Problem to work on => No images, please. Copy each entry below exactly as it reads.

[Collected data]
▬▬▬▬▬▬

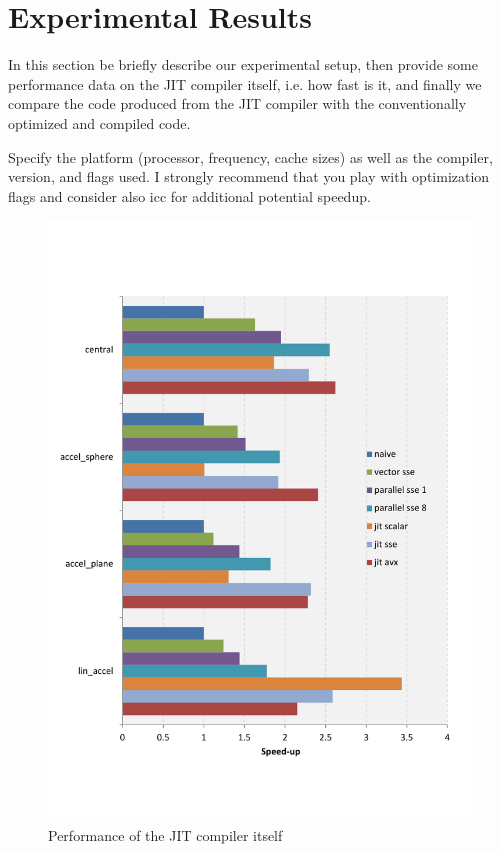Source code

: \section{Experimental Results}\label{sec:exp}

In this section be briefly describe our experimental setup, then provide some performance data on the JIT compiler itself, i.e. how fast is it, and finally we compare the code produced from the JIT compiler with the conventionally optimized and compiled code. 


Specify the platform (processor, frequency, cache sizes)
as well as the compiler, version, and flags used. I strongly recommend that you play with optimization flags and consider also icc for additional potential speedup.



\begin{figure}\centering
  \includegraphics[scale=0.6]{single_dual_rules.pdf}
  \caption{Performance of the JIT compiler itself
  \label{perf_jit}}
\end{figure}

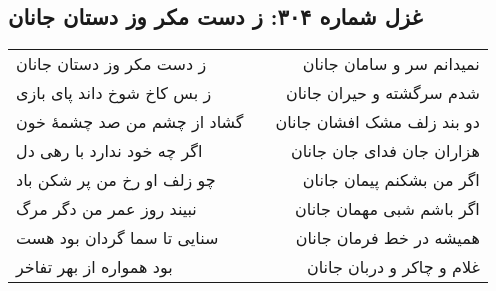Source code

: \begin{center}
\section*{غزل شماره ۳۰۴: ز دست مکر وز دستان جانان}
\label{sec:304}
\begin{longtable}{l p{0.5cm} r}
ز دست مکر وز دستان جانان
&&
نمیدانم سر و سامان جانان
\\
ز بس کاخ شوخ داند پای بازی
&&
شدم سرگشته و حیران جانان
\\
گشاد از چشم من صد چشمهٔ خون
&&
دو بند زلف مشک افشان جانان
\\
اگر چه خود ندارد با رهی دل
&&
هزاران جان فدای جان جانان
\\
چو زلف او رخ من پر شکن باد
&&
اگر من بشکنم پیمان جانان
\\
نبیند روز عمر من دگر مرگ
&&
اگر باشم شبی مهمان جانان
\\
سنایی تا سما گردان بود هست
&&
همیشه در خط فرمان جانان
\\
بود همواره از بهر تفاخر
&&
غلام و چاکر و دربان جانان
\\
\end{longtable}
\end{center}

▬▬▬▬▬▬

Final answer =>
Source code

: \section{Experimental Results}\label{sec:exp}

In this section be briefly describe our experimental setup, then provide some performance data on the JIT compiler itself, i.e. how fast is it, and finally we compare the code produced from the JIT compiler with the conventionally optimized and compiled code. 


Specify the platform (processor, frequency, cache sizes)
as well as the compiler, version, and flags used. I strongly recommend that you play with optimization flags and consider also icc for additional potential speedup.



\begin{figure}\centering
  \includegraphics[scale=0.6]{single_dual_rules.pdf}
  \caption{Performance of the JIT compiler itself
  \label{perf_jit}}
\end{figure}

Source code

: \begin{center}
\section*{غزل شماره ۳۰۴: ز دست مکر وز دستان جانان}
\label{sec:304}
\begin{longtable}{l p{0.5cm} r}
ز دست مکر وز دستان جانان
&&
نمیدانم سر و سامان جانان
\\
ز بس کاخ شوخ داند پای بازی
&&
شدم سرگشته و حیران جانان
\\
گشاد از چشم من صد چشمهٔ خون
&&
دو بند زلف مشک افشان جانان
\\
اگر چه خود ندارد با رهی دل
&&
هزاران جان فدای جان جانان
\\
چو زلف او رخ من پر شکن باد
&&
اگر من بشکنم پیمان جانان
\\
نبیند روز عمر من دگر مرگ
&&
اگر باشم شبی مهمان جانان
\\
سنایی تا سما گردان بود هست
&&
همیشه در خط فرمان جانان
\\
بود همواره از بهر تفاخر
&&
غلام و چاکر و دربان جانان
\\
\end{longtable}
\end{center}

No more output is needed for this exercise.